Kelly’s supporters are also trying to paint a picture of a bipartisan administration in Topeka by touting a list of roughly 60 Republicans who have endorsed Kelly’s reelection bid, including former state Rep. Jan Kessinger.
And similar to how Republicans are tying Kelly to Biden, Democrats have employed a strategy of tying Schmidt to Kelly’s predecessor, former Gov. Sam Brownback (R), who was ranked as the country’s least popular governor at one point during his tenure. Schmidt also served with Brownback as attorney general when Brownback was governor. One Democratic operative referred to Schmidt as a “back to Brownback candidate.”
“The RGA might want to listen to Republicans in Kansas who continue to approve and endorse Gov. Kelly’s successful record of working with both parties to axe the food tax, fully fund schools and attract record business investments — all while balancing the budget,” said Sam Newton, deputy communications director at the Democratic Governors Association (DGA). “In contrast, the only thing Kansans know about Derek Schmidt is that he’d drag the state back to the budget disasters and devastating cuts to education he defended under Sam Brownback.”
The Kansas Democratic Party echoed the DGA’s strategy of roping Brownback into the discourse in a statement to The Hill.
“Kansans haven’t forgotten, and want to keep moving forward and continue making history as one of the best states to do business under Governor Laura Kelly,” said state Democratic Party spokesperson Emma O’Brien.
While Republicans say they are not betting on Brownback getting back on the campaign trail with Schmidt, they are also dismissing the Democratic strategy of tying Kelly to the last GOP governor of Kansas.
“Brownback hasn’t been governor for five years,” said the Republican familiar with the state’s gubernatorial race. “It would be like tying Kelly to maybe Obama. And I think there’s been efforts to tie her to Biden, but that makes a lot more sense because he’s the current president and he’s in the news all of the time.”
It remains to be seen how abortion will play out in the race as Kansans prepare to vote next week over whether to remove a right to have the procedure from the state’s constitution. The vote will mark the first on abortion rights since the Supreme Court overturned Roe v. Wade last month.

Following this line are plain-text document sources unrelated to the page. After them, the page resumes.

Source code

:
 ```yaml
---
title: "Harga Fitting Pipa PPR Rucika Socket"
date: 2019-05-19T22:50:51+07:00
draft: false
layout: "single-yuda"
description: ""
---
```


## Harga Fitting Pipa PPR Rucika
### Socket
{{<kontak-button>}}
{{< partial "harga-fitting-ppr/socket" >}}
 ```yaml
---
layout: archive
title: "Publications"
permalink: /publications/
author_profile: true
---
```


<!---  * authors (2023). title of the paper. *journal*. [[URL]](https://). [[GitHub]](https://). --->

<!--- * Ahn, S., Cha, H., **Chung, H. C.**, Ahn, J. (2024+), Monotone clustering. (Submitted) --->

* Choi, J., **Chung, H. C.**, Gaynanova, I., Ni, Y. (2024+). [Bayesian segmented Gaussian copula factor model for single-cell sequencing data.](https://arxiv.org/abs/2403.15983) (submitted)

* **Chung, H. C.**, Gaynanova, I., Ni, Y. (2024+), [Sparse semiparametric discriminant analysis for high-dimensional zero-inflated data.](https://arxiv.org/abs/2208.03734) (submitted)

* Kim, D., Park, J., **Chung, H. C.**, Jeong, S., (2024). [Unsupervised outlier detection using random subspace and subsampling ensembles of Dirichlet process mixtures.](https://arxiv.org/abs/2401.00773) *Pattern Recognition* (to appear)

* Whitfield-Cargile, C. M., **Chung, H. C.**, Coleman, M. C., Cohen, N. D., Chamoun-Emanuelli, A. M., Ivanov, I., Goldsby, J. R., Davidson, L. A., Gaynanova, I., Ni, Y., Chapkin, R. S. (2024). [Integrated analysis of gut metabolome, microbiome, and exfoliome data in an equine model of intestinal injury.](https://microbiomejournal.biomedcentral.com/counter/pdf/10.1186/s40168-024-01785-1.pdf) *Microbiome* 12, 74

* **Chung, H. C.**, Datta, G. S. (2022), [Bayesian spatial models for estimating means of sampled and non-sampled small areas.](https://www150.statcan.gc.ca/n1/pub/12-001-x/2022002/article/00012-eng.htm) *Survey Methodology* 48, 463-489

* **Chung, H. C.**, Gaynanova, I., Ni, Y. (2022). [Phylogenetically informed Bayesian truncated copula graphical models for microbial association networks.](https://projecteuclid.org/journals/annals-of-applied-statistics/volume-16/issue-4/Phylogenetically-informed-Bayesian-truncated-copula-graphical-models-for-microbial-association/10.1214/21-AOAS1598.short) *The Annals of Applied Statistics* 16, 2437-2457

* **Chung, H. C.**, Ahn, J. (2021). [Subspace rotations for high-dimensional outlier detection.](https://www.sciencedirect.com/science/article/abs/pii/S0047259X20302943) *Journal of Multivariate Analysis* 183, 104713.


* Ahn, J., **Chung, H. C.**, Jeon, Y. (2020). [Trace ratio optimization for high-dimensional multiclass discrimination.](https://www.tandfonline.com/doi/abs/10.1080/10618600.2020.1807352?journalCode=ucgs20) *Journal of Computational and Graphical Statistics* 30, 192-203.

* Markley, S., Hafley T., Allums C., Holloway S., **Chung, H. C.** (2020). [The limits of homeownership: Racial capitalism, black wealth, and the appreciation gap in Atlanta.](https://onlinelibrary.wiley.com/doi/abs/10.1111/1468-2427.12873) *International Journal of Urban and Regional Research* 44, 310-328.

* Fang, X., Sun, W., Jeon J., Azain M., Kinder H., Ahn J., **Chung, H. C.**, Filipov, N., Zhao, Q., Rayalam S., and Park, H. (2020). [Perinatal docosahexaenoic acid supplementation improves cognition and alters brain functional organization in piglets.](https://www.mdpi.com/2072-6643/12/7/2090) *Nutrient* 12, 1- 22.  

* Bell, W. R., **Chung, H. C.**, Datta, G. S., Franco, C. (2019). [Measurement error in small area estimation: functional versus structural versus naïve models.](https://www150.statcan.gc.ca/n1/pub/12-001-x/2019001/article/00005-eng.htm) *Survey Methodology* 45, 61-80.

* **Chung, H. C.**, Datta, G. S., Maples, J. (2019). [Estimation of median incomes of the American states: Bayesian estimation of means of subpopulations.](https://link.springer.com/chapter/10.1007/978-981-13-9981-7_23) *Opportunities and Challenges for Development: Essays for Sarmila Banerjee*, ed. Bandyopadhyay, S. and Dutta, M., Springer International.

Polls show that voters are split over the amendment, with the anti-abortion rights side slightly leading. However, Republicans and Democrats both agree that November’s election will come down to the economy.
“This race is certainly going to come down to the kitchen table issues,” said one Democratic operative. “Are they economically more secure than they were just four years ago?”